The type of electrolytic cell most widely used for the above-described operations is the Downs cell, which is described in U.S. Pat. No. 1,501,756 to J. C. Downs. The Downs-type electrolytic cell basically is comprised of a refractory-lined steel shell for holding the molten salt electrolyte, a submerged cylindrical graphite anode surrounded by a cylindrical steel cathode and a perforated steel diaphragm positioned in the annular space between the electrodes to separate the anode and cathode products. To collect product halogen gas from the anode, the cell is provided with collector means such as an inverted cone which fits over the anode below the surface of the molten bath. Halogen gas (usually chlorine) passes upwardly through the cone and, via appropriate manifold components, from the cell. Similarly, the cathode is also provided with collector means such as an inverted inclined trough which fits over the cathode below the surface of the molten bath. Molten alkali metal rises from the cathode toward the surface of the molten bath, is collected along the inclined surface of the trough and is passed to a vertical riser/cooler in which the molten metal is partially cooled before it is passed to a product receiver.
Despite the current technical and economic superiority of the Downs cell for making alkali metals, particularly sodium and lithium, the cell nevertheless has several disadvantages which are becoming even more highly significant as additional emphasis is placed on energy conservation and the quality of working environment for operating personnel.
For example, in the manufacture of sodium, it is necessary to use a molten salt bath temperature of about 500.degree.-600.degree. C in order to maintain the electrolyte components in the molten state. At this temperature (high with respect to the melting point of sodium) significant amounts of electrolyte salts and alkaline earth metals dissolve in the product sodium and tend to plug the cell riser/cooler. Thus, for reasons of product purity as well as safety of operating personnel, the riser/coolers of Downs cells are equipped with an agitation device of "tickler" by which the salts and extraneous metals which are precipitated therein can be prevented from plugging the riser pipe. Such devices are well known in the art and are described inter alia in U.S. Pat. Nos. 2,770,364, 2,770,592, 3,037,927 and 3,463,721. In addition, the heat produced by the operation of a battery of such electrolytic cells coupled with the necessity of conducting the operation in a closed building present problems of heat discomfort for operating personnel despite the use of extensive ventilation facilities. The waste heat requiring such extensive ventilation is generated by the passage of direct current through the cells and represents a large energy loss in addition to the energy required for the operation of the ventilation system.
Therefore, from the standpoints of energy consumption, product quality and the comfort of operating personnel, it is immensely desirable to have an electrolytic process and cell which is operable at substantially lower temperatures at the same or higher efficiencies.

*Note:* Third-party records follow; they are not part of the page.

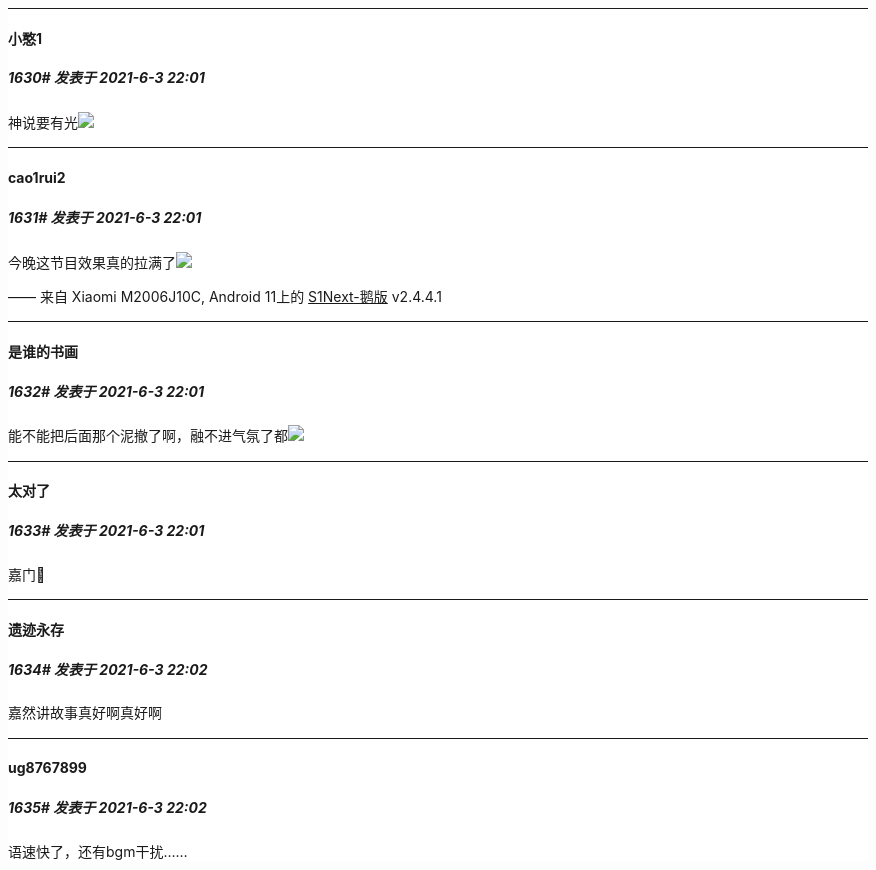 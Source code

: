
-----

####  小憨1  
##### 1630#       发表于 2021-6-3 22:01


神说要有光<img src="https://static.saraba1st.com/image/smiley/face2017/187.png" referrerpolicy="no-referrer">


-----

####  cao1rui2  
##### 1631#       发表于 2021-6-3 22:01


今晚这节目效果真的拉满了<img src="https://static.saraba1st.com/image/smiley/face2017/067.png" referrerpolicy="no-referrer">

—— 来自 Xiaomi M2006J10C, Android 11上的 [S1Next-鹅版](https://github.com/ykrank/S1-Next/releases) v2.4.4.1


-----

####  是谁的书画  
##### 1632#       发表于 2021-6-3 22:01


能不能把后面那个泥撤了啊，融不进气氛了都<img src="https://static.saraba1st.com/image/smiley/face2017/068.png" referrerpolicy="no-referrer">


-----

####  太对了  
##### 1633#       发表于 2021-6-3 22:01


嘉门🙏


-----

####  遗迹永存  
##### 1634#       发表于 2021-6-3 22:02


嘉然讲故事真好啊真好啊


-----

####  ug8767899  
##### 1635#       发表于 2021-6-3 22:02


语速快了，还有bgm干扰……

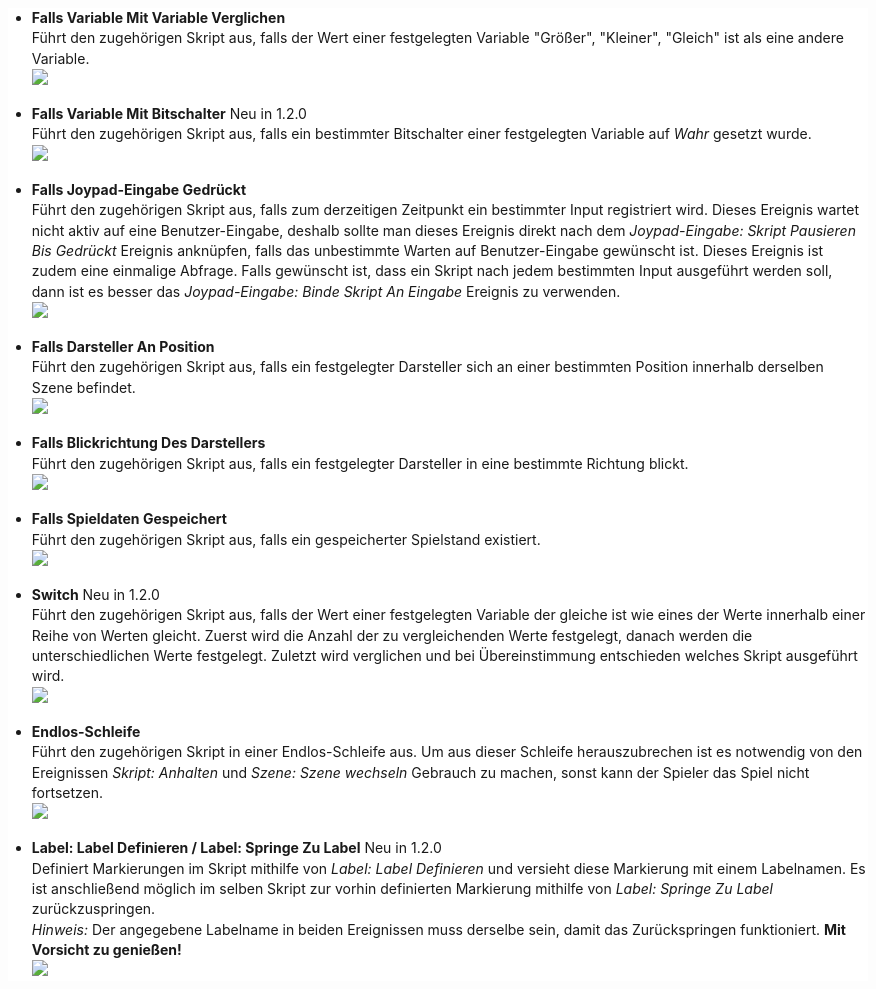 - **Falls Variable Mit Variable Verglichen**  
  Führt den zugehörigen Skript aus, falls der Wert einer festgelegten Variable "Größer", "Kleiner", "Gleich" ist als eine andere Variable.  
  <img src="/img/events/if-variable-variable.png" class="event-preview" />

- **Falls Variable Mit Bitschalter** <span class="new">Neu in 1.2.0</span>  
  Führt den zugehörigen Skript aus, falls ein bestimmter Bitschalter einer festgelegten Variable auf _Wahr_ gesetzt wurde.  
  <img src="/img/events/if-variable-flag.png" class="event-preview" />

- **Falls Joypad-Eingabe Gedrückt**  
  Führt den zugehörigen Skript aus, falls zum derzeitigen Zeitpunkt ein bestimmter Input registriert wird. Dieses Ereignis wartet nicht aktiv auf eine Benutzer-Eingabe, deshalb sollte man dieses Ereignis direkt nach dem _Joypad-Eingabe: Skript Pausieren Bis Gedrückt_ Ereignis anknüpfen, falls das unbestimmte Warten auf Benutzer-Eingabe gewünscht ist. Dieses Ereignis ist zudem eine einmalige Abfrage. Falls gewünscht ist, dass ein Skript nach jedem bestimmten Input ausgeführt werden soll, dann ist es besser das _Joypad-Eingabe: Binde Skript An Eingabe_ Ereignis zu verwenden.  
  <img src="/img/events/if-joypad-input.png" class="event-preview" />

- **Falls Darsteller An Position**  
  Führt den zugehörigen Skript aus, falls ein festgelegter Darsteller sich an einer bestimmten Position innerhalb derselben Szene befindet.  
  <img src="/img/events/if-actor-position.png" class="event-preview" />

- **Falls Blickrichtung Des Darstellers**  
  Führt den zugehörigen Skript aus, falls ein festgelegter Darsteller in eine bestimmte Richtung blickt.  
  <img src="/img/events/if-actor-direction.png" class="event-preview" />

- **Falls Spieldaten Gespeichert**  
  Führt den zugehörigen Skript aus, falls ein gespeicherter Spielstand existiert.  
  <img src="/img/events/if-game-saved.png" class="event-preview" />

- **Switch** <span class="new">Neu in 1.2.0</span>  
  Führt den zugehörigen Skript aus, falls der Wert einer festgelegten Variable der gleiche ist wie eines der Werte innerhalb einer Reihe von Werten gleicht. Zuerst wird die Anzahl der zu vergleichenden Werte festgelegt, danach werden die unterschiedlichen Werte festgelegt. Zuletzt wird verglichen und bei Übereinstimmung entschieden welches Skript ausgeführt wird.  
  <img src="/img/events/switch.png" class="event-preview" />

- **Endlos-Schleife**  
  Führt den zugehörigen Skript in einer Endlos-Schleife aus. Um aus dieser Schleife herauszubrechen ist es notwendig von den Ereignissen _Skript: Anhalten_ und _Szene: Szene wechseln_ Gebrauch zu machen, sonst kann der Spieler das Spiel nicht fortsetzen.  
  <img src="/img/events/loop.png" class="event-preview" />

- **Label: Label Definieren / Label: Springe Zu Label** <span class="new">Neu in 1.2.0</span>  
  Definiert Markierungen im Skript mithilfe von _Label: Label Definieren_ und versieht diese Markierung mit einem Labelnamen. Es ist anschließend möglich im selben Skript zur vorhin definierten Markierung mithilfe von _Label: Springe Zu Label_ zurückzuspringen.  
  _Hinweis:_ Der angegebene Labelname in beiden Ereignissen muss derselbe sein, damit das Zurückspringen funktioniert. **Mit Vorsicht zu genießen!**  
  <img src="/img/events/label-goto.png" class="event-preview" />
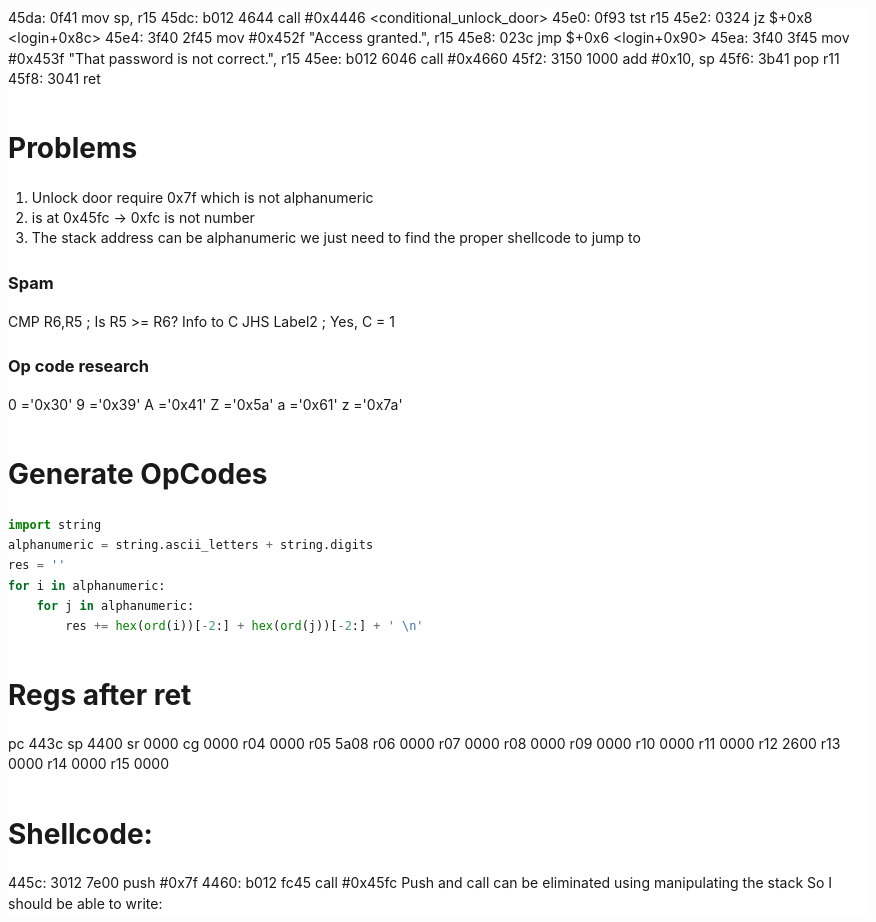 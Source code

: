45da:  0f41           mov	sp, r15
45dc:  b012 4644      call	#0x4446 <conditional_unlock_door>
45e0:  0f93           tst	r15
45e2:  0324           jz	$+0x8 <login+0x8c>
45e4:  3f40 2f45      mov	#0x452f "Access granted.", r15
45e8:  023c           jmp	$+0x6 <login+0x90>
45ea:  3f40 3f45      mov	#0x453f "That password is not correct.", r15
45ee:  b012 6046      call	#0x4660 <puts>
45f2:  3150 1000      add	#0x10, sp
45f6:  3b41           pop	r11
45f8:  3041           ret

# Problems
1. Unlock door require 0x7f which is not alphanumeric
2. <INT> is at 0x45fc -> 0xfc is not number	
3. The stack address can be alphanumeric we just need to find the proper shellcode to jump to

### Spam ###
CMP R6,R5        ; Is R5 >= R6? Info to C
JHS Label2       ; Yes, C = 1

### Op code research ###

0 ='0x30'
9 ='0x39'
A ='0x41'
Z ='0x5a'
a ='0x61'
z ='0x7a'

# Generate OpCodes
```python
import string
alphanumeric = string.ascii_letters + string.digits
res = ''
for i in alphanumeric:
    for j in alphanumeric:
        res += hex(ord(i))[-2:] + hex(ord(j))[-2:] + ' \n'
```

# Regs after ret
pc  443c  sp 4400  sr 0000  cg 0000
r04 0000 r05 5a08 r06 0000 r07 0000 
r08 0000 r09 0000 r10 0000 r11 0000 
r12 2600 r13 0000 r14 0000 r15 0000 

# Shellcode:
445c:  3012 7e00      push	#0x7f
4460:  b012 fc45      call	#0x45fc <INT>
Push and call can be eliminated using manipulating the stack
So I should be able to write:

A most promising route by which these disadvantages of the prior art can be overcome is to employ an electrolytic process in which a solid electrolyte material, which, under the influence of an electrical potential, is permeable to the flow of selected cations, but impermeable to the flow of other species, i.e., fluids, anions and other cations, to separate the anode and cathode compartments of the cell. A basic method for carrying out the electrowinning of alkali metals in this manner is disclosed in U.S. Pat. Nos. 3,404,036 and 3,488,271 to Kummer et al in which a flat plate of sodium beta alumina is used as the solid electrolyte material. A similar method is disclosed in U.S. Pat. No. 3,607,684 to Kuhn in which sheets of beta alumina are used as a diaphragm to separate the anode and cathode compartments of the electrolytic cell.
Though the cells of the prior art, which have employed solid electrolyte material as a separator between the cathode and anode, are effective in carrying out the electrolytic separation of metals from molten salts thereof, such cells have remained largely undeveloped and lack the configuration necessary to obtain efficient continuous operation on a commerical basis. In particular, the cells of the prior art have not been of such design as to provide for safe continuous cell operation in the event of breakage of the fragile solid electrolyte material, nor do such prior art cells permit efficient use of electrical energy and factory floor space by providing an acceptable ratio of solid electrolyte surface area to cell volume.